The single most common research failure the firm sees is the single number market size. A single number is almost always built from a single method, and a single method is almost always wrong. The right answer is four numbers, built from four independent methods, compared against each other openly.
The four angles we use
- Top down. Start from the best public estimate of the category, subtract the portion that is clearly not addressable for the client, and write down the remainder with the source and the cut.
- Bottom up. Count buyers by segment, multiply by a realistic annual spend per buyer, and add the segments. This forces the research team to decide who a buyer actually is.
- Revenue of known players. Sum the known revenue of the handful of credible competitors in the space, then add an allowance for the long tail. This calibrates the other two angles against what money is already moving.
- Budget anchored. Estimate the share of the relevant line in a typical buyer's budget that the client can realistically win, and multiply by the number of buyers.
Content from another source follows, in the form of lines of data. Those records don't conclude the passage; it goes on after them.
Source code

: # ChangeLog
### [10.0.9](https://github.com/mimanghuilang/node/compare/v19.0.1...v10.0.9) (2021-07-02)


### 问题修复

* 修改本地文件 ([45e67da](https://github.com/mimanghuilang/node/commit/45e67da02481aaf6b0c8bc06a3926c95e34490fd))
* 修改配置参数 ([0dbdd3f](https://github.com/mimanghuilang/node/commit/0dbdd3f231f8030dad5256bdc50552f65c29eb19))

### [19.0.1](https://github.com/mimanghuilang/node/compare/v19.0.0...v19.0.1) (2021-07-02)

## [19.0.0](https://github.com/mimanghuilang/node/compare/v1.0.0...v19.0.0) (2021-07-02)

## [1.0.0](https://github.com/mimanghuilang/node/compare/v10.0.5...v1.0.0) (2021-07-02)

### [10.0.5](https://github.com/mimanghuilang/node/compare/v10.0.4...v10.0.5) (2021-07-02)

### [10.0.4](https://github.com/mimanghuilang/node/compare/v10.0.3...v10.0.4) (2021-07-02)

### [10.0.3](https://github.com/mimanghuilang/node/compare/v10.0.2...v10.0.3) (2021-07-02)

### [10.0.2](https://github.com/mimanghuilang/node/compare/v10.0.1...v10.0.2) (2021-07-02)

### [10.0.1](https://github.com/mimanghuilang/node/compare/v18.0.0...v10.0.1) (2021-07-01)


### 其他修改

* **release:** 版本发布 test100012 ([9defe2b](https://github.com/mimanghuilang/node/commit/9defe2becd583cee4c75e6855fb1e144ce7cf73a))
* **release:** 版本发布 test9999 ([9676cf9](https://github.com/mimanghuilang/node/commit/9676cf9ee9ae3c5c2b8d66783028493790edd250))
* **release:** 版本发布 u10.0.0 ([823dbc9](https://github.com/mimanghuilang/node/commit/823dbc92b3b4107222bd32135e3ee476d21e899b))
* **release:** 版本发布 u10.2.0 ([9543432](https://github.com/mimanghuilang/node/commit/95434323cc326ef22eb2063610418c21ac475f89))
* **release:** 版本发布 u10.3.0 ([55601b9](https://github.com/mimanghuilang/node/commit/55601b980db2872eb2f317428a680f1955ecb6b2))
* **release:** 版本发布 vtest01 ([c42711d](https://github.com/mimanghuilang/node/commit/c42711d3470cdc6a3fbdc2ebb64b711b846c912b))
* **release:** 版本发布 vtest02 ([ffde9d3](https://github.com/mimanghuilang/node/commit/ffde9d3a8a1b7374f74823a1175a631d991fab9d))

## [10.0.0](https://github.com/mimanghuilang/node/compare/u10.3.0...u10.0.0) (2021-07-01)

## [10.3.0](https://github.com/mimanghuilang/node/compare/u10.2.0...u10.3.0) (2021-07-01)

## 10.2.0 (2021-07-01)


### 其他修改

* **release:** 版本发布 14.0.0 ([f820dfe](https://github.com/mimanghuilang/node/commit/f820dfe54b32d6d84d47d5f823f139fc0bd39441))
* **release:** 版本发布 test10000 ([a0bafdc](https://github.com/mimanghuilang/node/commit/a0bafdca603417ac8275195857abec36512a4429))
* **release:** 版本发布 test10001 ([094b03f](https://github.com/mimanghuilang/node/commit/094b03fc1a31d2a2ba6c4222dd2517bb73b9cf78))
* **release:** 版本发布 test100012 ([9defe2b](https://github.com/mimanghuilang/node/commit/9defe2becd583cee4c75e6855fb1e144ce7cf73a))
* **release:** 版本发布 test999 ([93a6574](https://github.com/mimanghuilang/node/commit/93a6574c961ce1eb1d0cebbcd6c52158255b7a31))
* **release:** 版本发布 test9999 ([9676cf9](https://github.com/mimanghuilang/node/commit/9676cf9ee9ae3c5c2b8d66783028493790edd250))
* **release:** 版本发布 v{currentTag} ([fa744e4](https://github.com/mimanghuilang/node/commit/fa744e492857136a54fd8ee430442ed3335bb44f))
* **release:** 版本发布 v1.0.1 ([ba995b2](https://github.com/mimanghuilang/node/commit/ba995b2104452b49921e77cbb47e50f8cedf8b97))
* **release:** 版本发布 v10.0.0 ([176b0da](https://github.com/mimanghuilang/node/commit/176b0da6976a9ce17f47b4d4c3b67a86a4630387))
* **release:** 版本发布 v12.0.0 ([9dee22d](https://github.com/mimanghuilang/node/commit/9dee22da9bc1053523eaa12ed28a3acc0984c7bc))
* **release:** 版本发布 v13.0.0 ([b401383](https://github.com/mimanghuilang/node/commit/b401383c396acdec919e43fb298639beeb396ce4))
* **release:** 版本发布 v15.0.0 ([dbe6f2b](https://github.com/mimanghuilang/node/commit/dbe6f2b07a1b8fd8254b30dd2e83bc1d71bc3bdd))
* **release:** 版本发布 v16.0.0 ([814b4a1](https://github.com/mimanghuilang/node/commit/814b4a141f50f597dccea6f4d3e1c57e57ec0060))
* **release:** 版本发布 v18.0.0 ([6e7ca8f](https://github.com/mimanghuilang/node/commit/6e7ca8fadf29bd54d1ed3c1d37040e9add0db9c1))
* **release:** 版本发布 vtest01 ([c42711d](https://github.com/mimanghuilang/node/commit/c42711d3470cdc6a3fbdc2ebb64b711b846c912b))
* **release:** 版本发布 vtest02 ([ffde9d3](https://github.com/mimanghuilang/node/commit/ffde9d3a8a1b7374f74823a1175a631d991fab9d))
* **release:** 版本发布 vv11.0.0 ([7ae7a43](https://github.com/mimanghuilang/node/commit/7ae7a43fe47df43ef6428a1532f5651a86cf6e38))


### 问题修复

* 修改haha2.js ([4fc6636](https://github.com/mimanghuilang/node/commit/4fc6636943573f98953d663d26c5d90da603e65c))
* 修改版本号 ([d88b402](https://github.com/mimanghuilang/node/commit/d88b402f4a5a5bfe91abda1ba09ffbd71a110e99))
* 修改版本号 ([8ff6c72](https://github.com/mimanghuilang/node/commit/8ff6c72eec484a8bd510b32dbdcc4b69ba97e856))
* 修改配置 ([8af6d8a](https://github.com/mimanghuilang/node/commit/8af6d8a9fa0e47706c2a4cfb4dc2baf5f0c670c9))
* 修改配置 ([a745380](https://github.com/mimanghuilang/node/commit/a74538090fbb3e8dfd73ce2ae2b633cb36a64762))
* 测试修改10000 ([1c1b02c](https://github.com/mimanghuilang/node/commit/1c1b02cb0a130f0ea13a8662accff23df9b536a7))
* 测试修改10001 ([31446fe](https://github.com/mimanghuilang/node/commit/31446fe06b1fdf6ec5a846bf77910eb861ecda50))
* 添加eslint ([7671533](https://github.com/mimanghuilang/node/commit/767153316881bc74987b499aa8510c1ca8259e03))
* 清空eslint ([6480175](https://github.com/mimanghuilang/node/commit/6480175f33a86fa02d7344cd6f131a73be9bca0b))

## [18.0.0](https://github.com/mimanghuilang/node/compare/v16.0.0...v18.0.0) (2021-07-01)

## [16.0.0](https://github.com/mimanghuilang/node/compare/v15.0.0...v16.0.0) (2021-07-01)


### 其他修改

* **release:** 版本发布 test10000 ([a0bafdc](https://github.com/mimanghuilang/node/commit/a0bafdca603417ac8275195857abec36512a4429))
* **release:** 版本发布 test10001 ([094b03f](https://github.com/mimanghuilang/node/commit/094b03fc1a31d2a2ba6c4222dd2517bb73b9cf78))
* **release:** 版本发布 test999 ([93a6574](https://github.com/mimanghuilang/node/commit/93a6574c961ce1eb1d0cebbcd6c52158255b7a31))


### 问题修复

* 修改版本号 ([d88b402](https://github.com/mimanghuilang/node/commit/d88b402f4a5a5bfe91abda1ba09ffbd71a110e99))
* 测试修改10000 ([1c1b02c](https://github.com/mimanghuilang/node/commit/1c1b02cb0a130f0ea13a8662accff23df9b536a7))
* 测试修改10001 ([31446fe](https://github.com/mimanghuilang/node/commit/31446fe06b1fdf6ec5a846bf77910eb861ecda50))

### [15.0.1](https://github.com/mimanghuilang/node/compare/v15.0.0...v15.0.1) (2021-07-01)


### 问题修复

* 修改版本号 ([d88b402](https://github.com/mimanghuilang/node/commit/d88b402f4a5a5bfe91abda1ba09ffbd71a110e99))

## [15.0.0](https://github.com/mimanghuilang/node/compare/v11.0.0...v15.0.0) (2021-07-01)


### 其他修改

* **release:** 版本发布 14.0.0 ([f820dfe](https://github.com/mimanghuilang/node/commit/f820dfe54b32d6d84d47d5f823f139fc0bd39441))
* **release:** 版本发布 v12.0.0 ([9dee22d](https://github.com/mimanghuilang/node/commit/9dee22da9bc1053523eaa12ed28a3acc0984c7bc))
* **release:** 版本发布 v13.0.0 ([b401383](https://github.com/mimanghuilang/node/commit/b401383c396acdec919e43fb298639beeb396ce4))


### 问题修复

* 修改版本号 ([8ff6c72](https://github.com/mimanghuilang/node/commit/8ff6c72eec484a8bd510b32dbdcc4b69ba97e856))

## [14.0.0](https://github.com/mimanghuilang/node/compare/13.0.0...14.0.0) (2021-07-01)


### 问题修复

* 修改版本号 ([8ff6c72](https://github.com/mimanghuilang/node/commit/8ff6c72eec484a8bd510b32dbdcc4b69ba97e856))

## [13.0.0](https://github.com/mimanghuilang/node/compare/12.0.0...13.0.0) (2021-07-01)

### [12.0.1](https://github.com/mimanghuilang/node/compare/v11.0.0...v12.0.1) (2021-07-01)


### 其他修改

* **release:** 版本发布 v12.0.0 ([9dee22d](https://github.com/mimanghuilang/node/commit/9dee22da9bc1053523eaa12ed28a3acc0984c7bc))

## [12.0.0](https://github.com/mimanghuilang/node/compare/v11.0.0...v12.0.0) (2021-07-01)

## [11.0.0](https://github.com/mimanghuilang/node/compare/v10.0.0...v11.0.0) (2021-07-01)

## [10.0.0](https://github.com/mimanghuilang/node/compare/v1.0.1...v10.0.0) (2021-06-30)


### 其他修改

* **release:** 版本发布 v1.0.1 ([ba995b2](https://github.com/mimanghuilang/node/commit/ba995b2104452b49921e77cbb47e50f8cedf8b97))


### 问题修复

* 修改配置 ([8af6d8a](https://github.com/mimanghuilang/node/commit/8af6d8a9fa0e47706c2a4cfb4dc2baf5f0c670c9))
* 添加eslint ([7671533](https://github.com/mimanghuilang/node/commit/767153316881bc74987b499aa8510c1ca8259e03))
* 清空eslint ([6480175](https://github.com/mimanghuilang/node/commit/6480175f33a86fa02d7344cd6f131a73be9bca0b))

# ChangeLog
This is the hardest method and usually the most honest.
Four angles give four answers. If the answers cluster, the firm can write down a range with confidence and explain the cluster. If the answers diverge, that divergence is the finding, and the research note should say so in writing rather than averaging the divergence into a number that hides it.
What the firm will not do
The firm will not present a market size without the method. The firm will not present a market size without an honest statement of what sits outside the addressable portion and why. The firm will not present a market size as a single headline number when the underlying methods disagree by more than the client can afford to be wrong.
A market size that cannot be defended in a hostile conversation was not worth building. That is the standard we hold the work to.